WHAT IS BEING ASKED: From the data below, return the exact lines starting at the line containing "[INFO] A clean" and ending at the line containing "[INFO] the published", both included, and nothing else.

Source data:
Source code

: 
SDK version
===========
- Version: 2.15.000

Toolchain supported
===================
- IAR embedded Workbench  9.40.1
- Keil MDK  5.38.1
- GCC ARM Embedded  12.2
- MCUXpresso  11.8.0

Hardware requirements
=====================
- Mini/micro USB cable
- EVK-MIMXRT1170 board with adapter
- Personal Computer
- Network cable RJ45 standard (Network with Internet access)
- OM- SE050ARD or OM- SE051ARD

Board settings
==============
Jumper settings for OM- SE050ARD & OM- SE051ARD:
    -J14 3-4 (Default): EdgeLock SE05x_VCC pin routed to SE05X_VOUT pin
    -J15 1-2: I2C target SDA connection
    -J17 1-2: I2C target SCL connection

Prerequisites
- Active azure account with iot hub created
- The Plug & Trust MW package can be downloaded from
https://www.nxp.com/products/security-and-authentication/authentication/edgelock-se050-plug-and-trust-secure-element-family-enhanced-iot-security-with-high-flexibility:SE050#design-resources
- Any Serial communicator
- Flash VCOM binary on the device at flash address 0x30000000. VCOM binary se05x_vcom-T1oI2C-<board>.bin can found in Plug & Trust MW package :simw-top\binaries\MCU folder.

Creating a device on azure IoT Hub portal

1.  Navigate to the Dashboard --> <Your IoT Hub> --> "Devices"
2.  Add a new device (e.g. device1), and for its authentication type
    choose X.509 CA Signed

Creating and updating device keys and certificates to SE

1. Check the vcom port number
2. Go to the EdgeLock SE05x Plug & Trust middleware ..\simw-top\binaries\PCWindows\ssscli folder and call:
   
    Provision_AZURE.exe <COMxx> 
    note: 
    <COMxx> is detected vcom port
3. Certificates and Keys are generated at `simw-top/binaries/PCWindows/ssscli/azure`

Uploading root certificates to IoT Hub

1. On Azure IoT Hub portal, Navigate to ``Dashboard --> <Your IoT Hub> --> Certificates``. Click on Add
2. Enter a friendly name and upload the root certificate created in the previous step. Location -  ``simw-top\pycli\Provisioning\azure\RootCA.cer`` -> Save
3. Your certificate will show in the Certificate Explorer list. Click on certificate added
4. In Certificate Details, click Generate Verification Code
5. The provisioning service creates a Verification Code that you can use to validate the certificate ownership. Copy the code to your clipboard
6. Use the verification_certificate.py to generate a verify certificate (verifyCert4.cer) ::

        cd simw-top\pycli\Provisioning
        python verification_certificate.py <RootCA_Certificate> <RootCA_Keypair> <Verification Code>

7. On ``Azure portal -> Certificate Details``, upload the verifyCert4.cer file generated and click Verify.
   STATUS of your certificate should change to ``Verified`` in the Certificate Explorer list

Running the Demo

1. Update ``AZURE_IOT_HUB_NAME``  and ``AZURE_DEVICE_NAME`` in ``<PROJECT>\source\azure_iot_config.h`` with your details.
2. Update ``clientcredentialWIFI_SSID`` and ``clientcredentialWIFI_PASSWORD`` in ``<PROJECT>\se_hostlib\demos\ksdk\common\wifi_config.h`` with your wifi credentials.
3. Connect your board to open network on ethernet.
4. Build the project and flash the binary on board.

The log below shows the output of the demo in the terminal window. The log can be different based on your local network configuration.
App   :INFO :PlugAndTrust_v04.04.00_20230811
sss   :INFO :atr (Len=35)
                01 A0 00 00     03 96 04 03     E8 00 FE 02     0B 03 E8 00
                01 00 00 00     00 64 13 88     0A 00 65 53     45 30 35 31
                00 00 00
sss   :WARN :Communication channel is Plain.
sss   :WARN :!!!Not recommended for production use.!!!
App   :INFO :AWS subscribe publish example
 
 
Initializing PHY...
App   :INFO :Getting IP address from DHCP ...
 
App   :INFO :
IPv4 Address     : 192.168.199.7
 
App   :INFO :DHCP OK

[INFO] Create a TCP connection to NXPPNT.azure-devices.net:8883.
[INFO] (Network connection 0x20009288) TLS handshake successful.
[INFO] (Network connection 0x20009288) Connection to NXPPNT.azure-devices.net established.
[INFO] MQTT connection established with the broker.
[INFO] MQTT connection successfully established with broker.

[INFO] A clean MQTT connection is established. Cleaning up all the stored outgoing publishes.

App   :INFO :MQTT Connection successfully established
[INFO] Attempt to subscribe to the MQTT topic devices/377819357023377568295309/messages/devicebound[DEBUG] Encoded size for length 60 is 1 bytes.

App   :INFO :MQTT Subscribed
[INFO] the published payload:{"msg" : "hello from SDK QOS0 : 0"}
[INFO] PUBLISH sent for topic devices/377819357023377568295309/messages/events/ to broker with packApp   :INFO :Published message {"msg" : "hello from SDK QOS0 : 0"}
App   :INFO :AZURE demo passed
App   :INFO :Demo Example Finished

SOLUTION TO THIS TASK:
[INFO] A clean MQTT connection is established. Cleaning up all the stored outgoing publishes.

App   :INFO :MQTT Connection successfully established
[INFO] Attempt to subscribe to the MQTT topic devices/377819357023377568295309/messages/devicebound[DEBUG] Encoded size for length 60 is 1 bytes.

App   :INFO :MQTT Subscribed
[INFO] the published payload:{"msg" : "hello from SDK QOS0 : 0"}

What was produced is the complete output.